Ada juga info mengenai serial number dan tulisan kalau kamera ini dibuat di
Taiwan. Penempatan baterai LP-E10 danmemory card terdapat di bagian bawah dengan pintu yang sama, sementara pintu samping
bila dibuka akan menampakkan port untuk remote, port HDMI dan port USB. Anda
mencari port untuk mic eksternal? Sori, tidak ada..
Tampilan di
layar untuk Quick
Menu akan nampak seperti ini :
Dari info di
layar bisa diketahui dengan cepat mode yang sedang dipakai, nilai shutter,
bukaan, ISO dsb.

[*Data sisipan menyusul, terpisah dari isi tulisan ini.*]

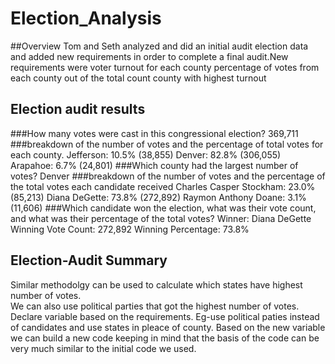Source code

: # Election_Analysis
##Overview
Tom and Seth analyzed and did an initial audit election data and added new requirements in order to complete a final audit.New requirements were
voter turnout for each county
percentage of votes from each county out of the total count
county with highest turnout
## Election audit results
###How many votes were cast in this congressional election? 
369,711
###breakdown of the number of votes and the percentage of total votes for each county.
Jefferson: 10.5% (38,855)
Denver: 82.8% (306,055)
Arapahoe: 6.7% (24,801)
###Which county had the largest number of votes?
Denver
###breakdown of the number of votes and the percentage of the total votes each candidate received
Charles Casper Stockham: 23.0% (85,213)
Diana DeGette: 73.8% (272,892)
Raymon Anthony Doane: 3.1% (11,606)
###Which candidate won the election, what was their vote count, and what was their percentage of the total votes?
Winner: Diana DeGette
Winning Vote Count: 272,892
Winning Percentage: 73.8%
## Election-Audit Summary
Similar methodolgy can be used to calculate which states have highest number of votes.  
We can also use political parties that got the highest number of votes.
Declare variable based on the requirements. Eg-use political paties instead of candidates and use states in pleace of county. Based on the new variable we can build a new code keeping in mind that the basis of the code can be very much similar to the initial code we used.
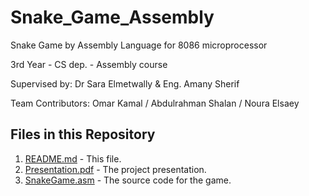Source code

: # Snake_Game_Assembly
Snake Game by Assembly Language for 8086 microprocessor

3rd Year - CS dep. - Assembly course

Supervised by: Dr Sara Elmetwally & Eng. Amany Sherif

Team Contributors: Omar Kamal / Abdulrahman Shalan / Noura Elsaey

## Files in this Repository
1. [README.md](./README.md) - This file.
2. [Presentation.pdf](./Presentation.pdf) - The project presentation.
3. [SnakeGame.asm](./SnakeGame.asm) - The source code for the game.
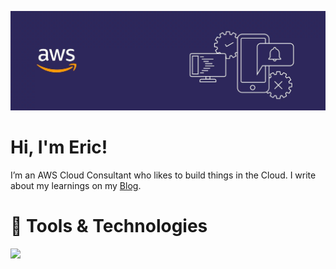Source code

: ![AWS Banner](images/github-banner.png)

# Hi, I'm Eric!

I’m an AWS Cloud Consultant who likes to build things in the Cloud. I write about my learnings on my [Blog](https://ericngigi.com).

# :toolbox: Tools & Technologies

<p align="left">
  <a href="https://skillicons.dev">
    <img src="https://skillicons.dev/icons?i=arch,aws,bash,docker,go,linux,py,terraform&theme=dark" />
  </a>
</p>
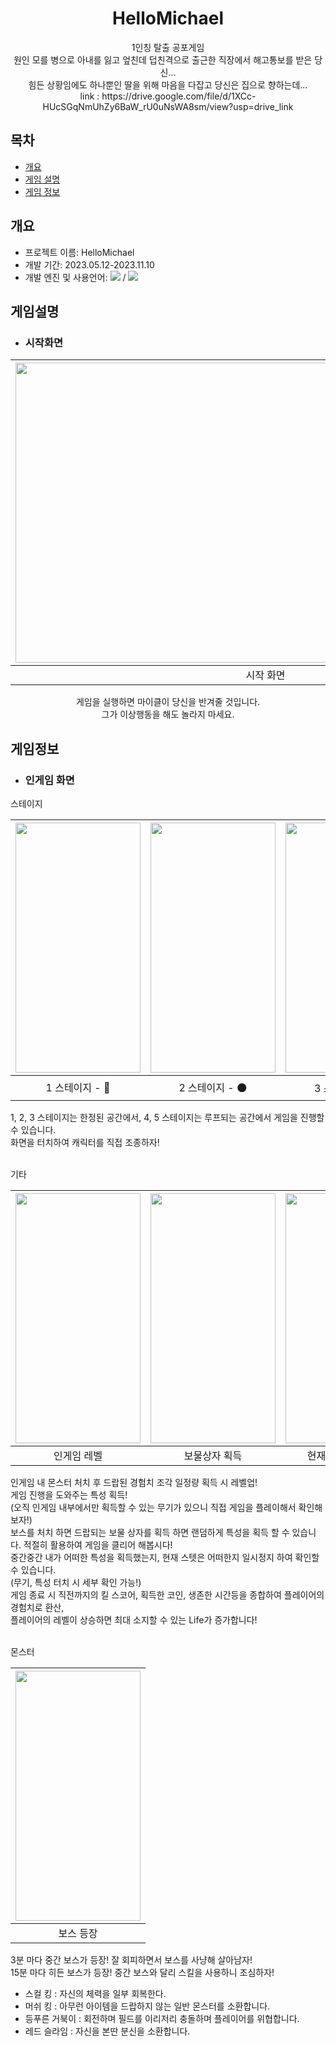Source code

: <div align=center> 
  
<h1>HelloMichael</h1>
1인칭 탈출 공포게임<br>
원인 모를 병으로 아내를 잃고 엎친데 덥친격으로 출근한 직장에서 해고통보를 받은 당신... <br>
힘든 상황임에도 하나뿐인 딸을 위해 마음을 다잡고 당신은 집으로 향하는데... <br>
link : https://drive.google.com/file/d/1XCc-HUcSGqNmUhZy6BaW_rU0uNsWA8sm/view?usp=drive_link
</div>

## 목차
  - [개요](#개요) 
  - [게임 설명](#게임설명)
  - [게임 정보](#게임정보)

## 개요
 - 프로젝트 이름: HelloMichael
 - 개발 기간: 2023.05.12-2023.11.10
 - 개발 엔진 및 사용언어: <img src="https://img.shields.io/badge/unity-000000?style=for-the-badge&logo=unity&logoColor=white"> / <img src="https://img.shields.io/badge/-C%23-512BD4?style=for-the-badge&logo=csharp&logoColor=white">
   
 ## 게임설명
  - ### 시작화면

<div align=center> 
  
|<img src="https://github.com/y636367/HelloMichael/assets/63005842/180aae5a-8ef5-4399-81ba-f3b8c8f8a917" width="800" height="480"/>|
|---|
|<div align=center>시작 화면</div>|

게임을 실행하면 마이클이 당신을 반겨줄 것입니다.<br> 그가 이상행동을 해도 놀라지 마세요.<br>

</div>

## 게임정보
 - ### 인게임 화면
스테이지

|<img src="https://github.com/y636367/HuntHunt/assets/63005842/c5ff2d6f-05cc-45ed-bf82-70c61a60c798.png" width="200" height="400"/>|<img src="https://github.com/y636367/HuntHunt/assets/63005842/feee8813-fbb7-4eaa-885b-ea190c499521.png" width="200" height="400"/>|<img src="https://github.com/y636367/HuntHunt/assets/63005842/321aed1c-3a27-4ef1-9fb4-89bfe4c8eb7f.png" width="200" height="400"/>|<img src="https://github.com/y636367/HuntHunt/assets/63005842/10bce5ae-28c9-40dc-b05a-4f33e7499fe5.png" width="200" height="400"/>|<img src="https://github.com/y636367/HuntHunt/assets/63005842/8fff9b73-713e-435c-8d7f-b00b9a1ee9f2.png" width="200" height="400"/>|
|---|---|---|---|---|
|<div align=center>1 스테이지 - 🌲</div>|<div align=center>2 스테이지 - 🌑</div>|<div align=center>3 스테이지 - ⛺</div>|<div align=center>4 스테이지 - ✨</div>|<div align=center>5 스테이지 - 🛤️</div>|

1, 2, 3 스테이지는 한정된 공간에서, 4, 5 스테이지는 루프되는 공간에서 게임을 진행할 수 있습니다.<br>
화면을 터치하여 캐릭터를 직접 조종하자!

<br>
기타

|<img src="https://github.com/y636367/HuntHunt/assets/63005842/73b0f89c-0513-4361-ace0-e8801d66c06c.png" width="200" height="400"/>|<img src="https://github.com/y636367/HuntHunt/assets/63005842/17848683-8ae7-4f69-8c72-e263ca34cb6b.png" width="200" height="400"/>|<img src="https://github.com/y636367/HuntHunt/assets/63005842/d216a4c0-cf03-4850-98d4-80d3af03f6f9.png" width="200" height="400"/>|<img src="https://github.com/y636367/HuntHunt/assets/63005842/d4f6f4a9-fc7d-4751-aafe-7b518c217cd2.png" width="200" height="400"/>|
|---|---|---|---|
|<div align=center>인게임 레벨</div>|<div align=center>보물상자 획득</div>|<div align=center>현재 진행 상황 확인</div>|<div align=center>게임 오버 시 스코어</div>|

인게임 내 몬스터 처치 후 드랍된 경험치 조각 일정량 획득 시 레벨업!<br>게임 진행을 도와주는 특성 획득!<br>
(오직 인게임 내부에서만 획득할 수 있는 무기가 있으니 직접 게임을 플레이해서 확인해보자!)<br>
보스를 처치 하면 드랍되는 보물 상자를 획득 하면 랜덤하게 특성을 획득 할 수 있습니다. 적절히 활용하여 게임을 클리어 해봅시다!<br>
중간중간 내가 어떠한 특성을 획득했는지, 현재 스텟은 어떠한지 일시정지 하여 확인할 수 있습니다.<br>(무기, 특성 터치 시 세부 확인 가능!)<br>
게임 종료 시 직전까지의 킬 스코어, 획득한 코인, 생존한 시간등을 종합하여 플레이어의 경험치로 환산, <br>
플레이어의 레벨이 상승하면 최대 소지할 수 있는 Life가 증가합니다!

<br>
몬스터

|<img src="https://github.com/y636367/HuntHunt/assets/63005842/4eae4183-eec6-4277-8910-4a1584a5d585.png" width="200" height="400"/>|
|---|
|<div align=center>보스 등장</div>|

3분 마다 중간 보스가 등장! 잘 회피하면서 보스를 사냥해 살아남자!<br>
15분 마다 히든 보스가 등장! 중간 보스와 달리 스킬을 사용하니 조심하자!<br>

 - 스컬 킹 : 자신의 체력을 일부 회복한다.<br>
 - 머쉬 킹 : 아무런 아이템을 드랍하지 않는 일반 몬스터를 소환합니다.<br>
 - 등푸른 거북이 : 회전하며 필드를 이리저리 충돌하며 플레이어를 위협합니다.<br>
 - 레드 슬라임 : 자신을 본딴 분신을 소환합니다.<br>
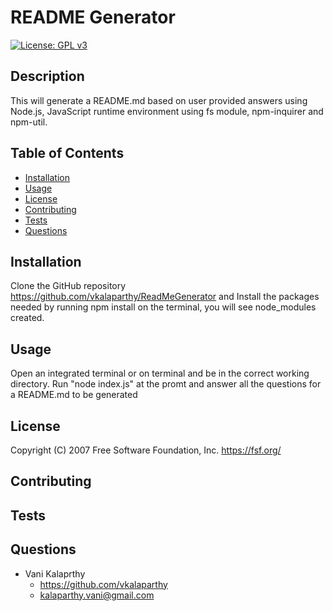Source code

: 
# README Generator
[![License: GPL v3](https://img.shields.io/badge/License-GPLv3-blue.svg)](https://www.gnu.org/licenses/gpl-3.0)
## Description
This will generate a README.md based on user provided answers using Node.js,  JavaScript runtime environment using fs module, npm-inquirer and npm-util.
## Table of Contents
* [Installation](#installation)
* [Usage](#usage)
* [License](#license)
* [Contributing](#contributing)
* [Tests](#tests)
* [Questions](#questions)
## Installation
Clone the GitHub repository https://github.com/vkalaparthy/ReadMeGenerator and Install the packages needed by running npm install on the terminal, you will see node_modules created.
## Usage
Open an integrated terminal or on terminal and be in the correct working directory. Run "node index.js" at the promt and answer all the questions for a README.md to be generated

## License
Copyright (C) 2007 Free Software Foundation, Inc. <https://fsf.org/>
## Contributing
## Tests

## Questions
* Vani Kalaprthy
  * https://github.com/vkalaparthy
  * kalaparthy.vani@gmail.com
    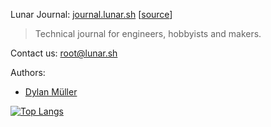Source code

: Lunar Journal: [journal.lunar.sh](https://journal.lunar.sh/) [[source](https://github.com/lunarjournal/lunarjournal.github.io/)]

> Technical journal for engineers, hobbyists and makers.

Contact us: [root@lunar.sh](mailto:root@lunar.sh)

Authors: 
- [Dylan Müller](https://www.linkedin.com/in/dylanmuller)

[![Top Langs](https://github-readme-stats-48wc.vercel.app/api/top-langs/?username=lunarjournal&layout=compact)](https://github.com/lunarjournal/github-readme-stats)


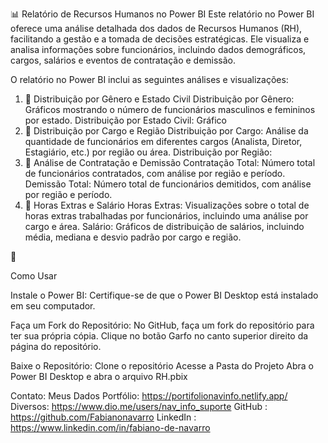 📊 Relatório de Recursos Humanos no Power BI
Este relatório no Power BI oferece uma análise detalhada dos dados de Recursos Humanos (RH), facilitando a gestão e a tomada de decisões estratégicas. 
Ele visualiza e analisa informações sobre funcionários, incluindo dados demográficos, cargos, salários e eventos de contratação e demissão.

O relatório no Power BI inclui as seguintes análises e visualizações:

1. 👫 Distribuição por Gênero e Estado Civil
Distribuição por Gênero: Gráficos mostrando o número de funcionários masculinos e femininos por estado.
Distribuição por Estado Civil: Gráfico
2. 📍 Distribuição por Cargo e Região
Distribuição por Cargo: Análise da quantidade de funcionários em diferentes cargos (Analista, Diretor, Estagiário, etc.) por região ou área.
Distribuição por Região:
3. 📅 Análise de Contratação e Demissão
Contratação Total: Número total de funcionários contratados, com análise por região e período.
Demissão Total: Número total de funcionários demitidos, com análise por região e período.
4. 💼 Horas Extras e Salário
Horas Extras: Visualizações sobre o total de horas extras trabalhadas por funcionários, incluindo uma análise por cargo e área.
Salário: Gráficos de distribuição de salários, incluindo média, mediana e desvio padrão por cargo e região.

📜

 Como Usar

Instale o Power BI: Certifique-se de que o Power BI Desktop está instalado em seu computador.

Faça um Fork do Repositório: No GitHub, faça um fork do repositório para ter sua própria cópia. Clique no botão Garfo no canto superior direito da página do repositório.

Baixe o Repositório: Clone o repositório 
Acesse a Pasta do Projeto
Abra o Power BI Desktop e abra o arquivo RH.pbix

Contato:
Meus Dados
Portfólio: https://portifolionavinfo.netlify.app/
Diversos: https://www.dio.me/users/nav_info_suporte
GitHub : https://github.com/Fabianonavarro
LinkedIn : https://www.linkedin.com/in/fabiano-de-navarro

Terdapat juga informasi sisa baterai dan berapa foto yang
masih bisa diambil dengan memori yang ada. Bila mode dial diputar ke mode Creative Auto akan tampil seperti ini :
Mode ini
menjadi ciri dari DSLR pemula, dimaksudkan untuk memudahkan yang belum mengerti
bagaimana cara membuat latar menjadi blur dan sebagainya. Di Nikon D3100
terdapat Guide
Modeyang relatif sama seperti ini.
Kinerja
Kamera EOS
1100D bukan didesain untuk bekerja cepat. Namun ternyata waktu yang dibutuhkan
untukstart-up, shutter lag, shot-to-shot dan mencari fokus saya rasakan sudah cukup cepat. Saya menguji fokus kamera
ini dengan lensa kit dan lensa 50mm f/1.8 yang sayangnya keduanya kebetulan
bukan bertipe USM, sehingga tentu kecepatan fokusnya tidak akan terlalu cepat.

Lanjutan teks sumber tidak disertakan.